Shut up and Dribble: The NHL must crack down on dangerous hits
The league’s inconsistency in punishment is unacceptable
This season, it seems like more and more players are getting hurt from dangerous hits—either from behind or in other circumstances when the player getting hit isn’t able to get themselves into a position of safety in time. This is a serious problem, as more research over time is being done about concussions from sports, more people are starting to realize how hits to the head can have devastating consequences in sports.
The date is January 21st, and the Montreal Canadiens are playing against the Vancouver Canucks. Late in the third period, while Montreal was sitting at a comfortable 6-3 lead, Canucks defenseman Tyler Myers threw a dangerous hit at Joel Armia while Armia had his head down. Myers seemed to intentionally use his shoulder in order to target Armia’s head while Armia was looking down. This is just one example of a dangerous hit we’ve witnessed this season, which begs the question of why players aren’t getting suspended for dangerous play.
The motive for the dangerous hits also has to be looked at as well. In this case, Armia had torched the Canucks, registering four points in the blowout win.

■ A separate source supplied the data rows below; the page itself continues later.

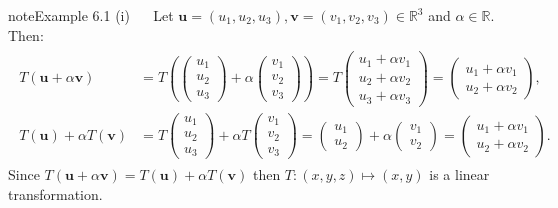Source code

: \documentclass[letterpaper,10pt,english]{jupyterBook}
\begin{document}
\begin{sphinxadmonition}{note}{Example 6.1}
\sphinxAtStartPar
(i)   Let \(\mathbf{u} = (u_1, u_2, u_3), \mathbf{v} = (v_1, v_2, v_3) \in \mathbb{R}^3\) and \(\alpha \in \mathbb{R}\). Then:
\begin{equation*}
\begin{split} \begin{align*}
    T(\mathbf{u} + \alpha \mathbf{v}) &= T\left(
        \begin{pmatrix} u_1 \\ u_2 \\ u_3 \end{pmatrix} + \alpha
        \begin{pmatrix} v_1 \\ v_2 \\ v_3 \end{pmatrix}
    \right)
    = T \begin{pmatrix} u_1 + \alpha v_1 \\ u_2 + \alpha v_2 \\ u_3 + \alpha v_3 \end{pmatrix}
    = \begin{pmatrix} u_1 + \alpha v_1 \\  u_2 + \alpha v_2 \end{pmatrix}, \\
    T(\mathbf{u}) + \alpha T(\mathbf{v}) &= T
    \begin{pmatrix} u_1 \\ u_2 \\ u_3 \end{pmatrix} + \alpha T
    \begin{pmatrix} v_1 \\ v_2 \\ v_3 \end{pmatrix} =
    \begin{pmatrix} u_1 \\ u_2 \end{pmatrix} + \alpha
    \begin{pmatrix} v_1 \\ v_2 \end{pmatrix} =
    \begin{pmatrix} u_1 + \alpha v_1 \\ u_2 + \alpha v_2 \end{pmatrix}.
\end{align*} \end{split}
\end{equation*}
\sphinxAtStartPar
Since \(T(\mathbf{u} + \alpha \mathbf{v}) = T(\mathbf{u}) + \alpha T(\mathbf{v})\) then \(T: (x, y, z) \mapsto (x, y)\) is a linear transformation.


\end{sphinxadmonition}
\end{document}
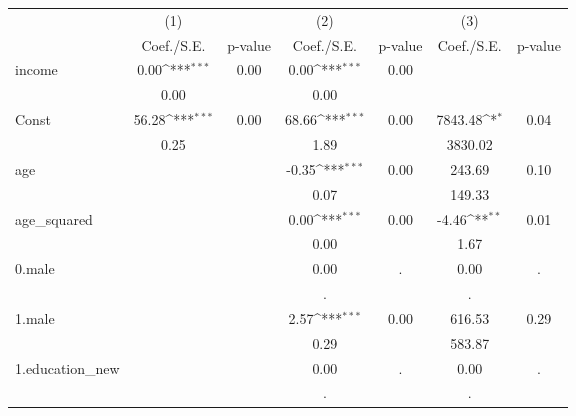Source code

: {
\def\sym#1{\ifmmode^{#1}\else\(^{#1}\)\fi}
\begin{tabular}{l*{3}{cc}}
\hline\hline
            &\multicolumn{1}{c}{(1)}         &            &\multicolumn{1}{c}{(2)}         &            &\multicolumn{1}{c}{(3)}         &            \\
            &  Coef./S.E.         &     p-value&  Coef./S.E.         &     p-value&  Coef./S.E.         &     p-value\\
\hline
income      &        0.00\sym{***}&        0.00&        0.00\sym{***}&        0.00&                     &            \\
            &        0.00         &            &        0.00         &            &                     &            \\
Const       &       56.28\sym{***}&        0.00&       68.66\sym{***}&        0.00&     7843.48\sym{*}  &        0.04\\
            &        0.25         &            &        1.89         &            &     3830.02         &            \\
age         &                     &            &       -0.35\sym{***}&        0.00&      243.69         &        0.10\\
            &                     &            &        0.07         &            &      149.33         &            \\
age\_squared &                     &            &        0.00\sym{***}&        0.00&       -4.46\sym{**} &        0.01\\
            &                     &            &        0.00         &            &        1.67         &            \\
0.male      &                     &            &        0.00         &           .&        0.00         &           .\\
            &                     &            &           .         &            &           .         &            \\
1.male      &                     &            &        2.57\sym{***}&        0.00&      616.53         &        0.29\\
            &                     &            &        0.29         &            &      583.87         &            \\
1.education\_new&                     &            &        0.00         &           .&        0.00         &           .\\
            &                     &            &           .         &            &           .         &            \\

\end{tabular}}
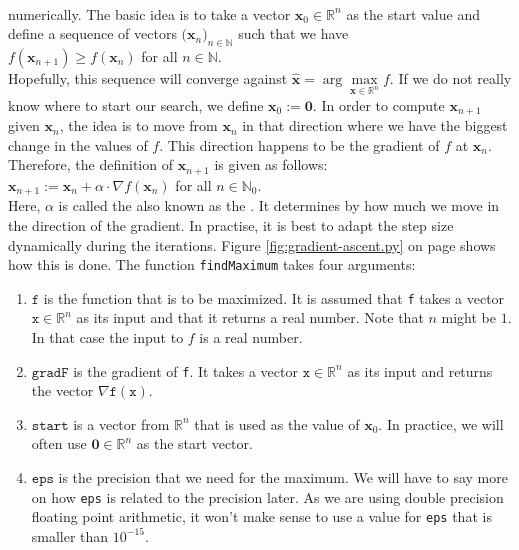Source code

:\\[0.2cm]
numerically.  The basic idea is to take a vector $\mathbf{x}_0 \in \mathbb{R}^n$ as the start value and define a sequence of
vectors $\bigl(\mathbf{x}_n\bigr)_{n\in\mathbb{N}}$ such that we have
\\[0.2cm]
\hspace*{1.3cm}
$f(\mathbf{x}_{n+1}) \geq f(\mathbf{x}_{n})$ \quad for all $n\in\mathbb{N}$.
\\[0.2cm]
Hopefully, this sequence will converge against $\widehat{\mathbf{x}} = \arg\max\limits_{\mathbf{x}\in \mathbb{R}^n}f$.
If we do not really know where to start our search, we define $\mathbf{x}_0 := \mathbf{0}$.  In order to
compute $\mathbf{x}_{n+1}$ given $\mathbf{x}_{n}$, the idea is to move from $\mathbf{x}_n$ in that direction
where we have the biggest change in the values of $f$.   This direction happens to be the gradient of $f$ at $\mathbf{x}_n$.
Therefore, the definition of $\mathbf{x}_{n+1}$ is given as follows:
\\[0.2cm]
\hspace*{1.3cm}
$\mathbf{x}_{n+1} := \mathbf{x}_n + \alpha \cdot \nabla f(\mathbf{x}_n)$ \quad for all $n \in \mathbb{N}_0$.
\\[0.2cm]
Here, $\alpha$ is called the  also known as the .  It determines by how
much we move in the direction of the gradient.  In practise, it is best to adapt the step size dynamically
during the iterations.  Figure \ref{fig:gradient-ascent.py} on page \pageref{fig:gradient-ascent.py} shows
how this is done. 
The function \texttt{findMaximum} takes four arguments:
\begin{enumerate}
\item $\texttt{f}$ is the function that is to be maximized.  It is assumed that \texttt{f} takes a vector
      $\texttt{x}\in \mathbb{R}^n$ as its input and that it returns a real number.  Note that $n$ might be
      $1$.  In that case the input to $f$ is a real number.
\item $\texttt{gradF}$ is the gradient of \texttt{f}.  It takes a vector
      $\texttt{x}\in \mathbb{R}^n$ as its input and returns the vector $\nabla \mathtt{f}(\mathtt{x})$.
\item $\texttt{start}$ is a vector from $\mathbb{R}^n$ that is used as the value of $\mathbf{x}_0$.  In
      practice, we will often use $\mathbf{0} \in \mathbb{R}^n$ as the start vector.
\item $\texttt{eps}$ is the precision that we need for the maximum.  We will have to say more on how \texttt{eps}
      is related to the precision later.  As we are using double precision floating point arithmetic, 
      it won't make sense to use a value for \texttt{eps} that is smaller than $10^{-15}$.
\end{enumerate}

Most likely it was frustration when Myers decided to injure Armia, which kept him out of ten straight games with a concussion.
The main difference, for me, between a concussion from a fight and a concussion from a dirty hit is that at least in a fight, most of the time both players are consenting to the fight. At least both are agreeing to the risks of fighting in that case. However, in a dirty hit from behind, the player who gets concussed doesn’t know how to prevent it from happening, since usually, these incidents happen when the player is looking away.

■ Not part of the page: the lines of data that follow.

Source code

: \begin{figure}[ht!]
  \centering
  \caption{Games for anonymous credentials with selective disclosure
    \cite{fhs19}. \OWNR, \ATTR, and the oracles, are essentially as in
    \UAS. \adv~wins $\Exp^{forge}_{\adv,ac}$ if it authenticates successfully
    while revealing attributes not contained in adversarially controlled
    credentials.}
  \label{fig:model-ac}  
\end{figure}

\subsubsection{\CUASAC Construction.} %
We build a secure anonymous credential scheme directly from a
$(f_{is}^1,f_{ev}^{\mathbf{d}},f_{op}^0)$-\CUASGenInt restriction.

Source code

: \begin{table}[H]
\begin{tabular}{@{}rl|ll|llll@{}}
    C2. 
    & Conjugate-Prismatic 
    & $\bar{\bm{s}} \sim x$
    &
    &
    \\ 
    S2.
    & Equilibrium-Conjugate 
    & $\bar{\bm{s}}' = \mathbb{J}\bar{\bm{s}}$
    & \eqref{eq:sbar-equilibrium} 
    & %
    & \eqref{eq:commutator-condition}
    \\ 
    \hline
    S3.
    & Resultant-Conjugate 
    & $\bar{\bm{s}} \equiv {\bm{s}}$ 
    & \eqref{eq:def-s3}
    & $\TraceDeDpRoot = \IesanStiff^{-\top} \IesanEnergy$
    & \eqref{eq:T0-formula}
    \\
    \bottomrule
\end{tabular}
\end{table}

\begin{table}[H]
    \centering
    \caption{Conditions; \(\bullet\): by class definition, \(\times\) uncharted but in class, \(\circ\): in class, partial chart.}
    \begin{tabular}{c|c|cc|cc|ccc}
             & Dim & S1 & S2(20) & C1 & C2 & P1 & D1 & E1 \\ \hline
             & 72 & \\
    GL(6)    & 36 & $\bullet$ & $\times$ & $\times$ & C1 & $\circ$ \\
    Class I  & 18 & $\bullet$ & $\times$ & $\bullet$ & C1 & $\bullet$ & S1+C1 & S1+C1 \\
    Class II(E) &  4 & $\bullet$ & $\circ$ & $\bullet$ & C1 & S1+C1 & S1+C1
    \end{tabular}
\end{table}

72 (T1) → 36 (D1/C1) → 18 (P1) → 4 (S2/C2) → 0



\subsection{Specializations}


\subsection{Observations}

Ironically, the leniency in punishment for hits to the head began when George Parros became the head of the NHL’s department of player safety. As a player, he was less known for his playing ability and more known for the sheer amount of hockey fights he was in. Parros was one of the last enforcers in the league - players who are not there for their skill in hockey but rather just to fight if need be—and for that reason, he should know better than to let people get away with dirty hits.
Parros had his career ended by way of a series of concussions, which should give him a bit of a hint to be less lenient on the matter. Of all people, someone who actually went through having his fair share of concussions should be a bit more sensitive when it comes to dirty hits.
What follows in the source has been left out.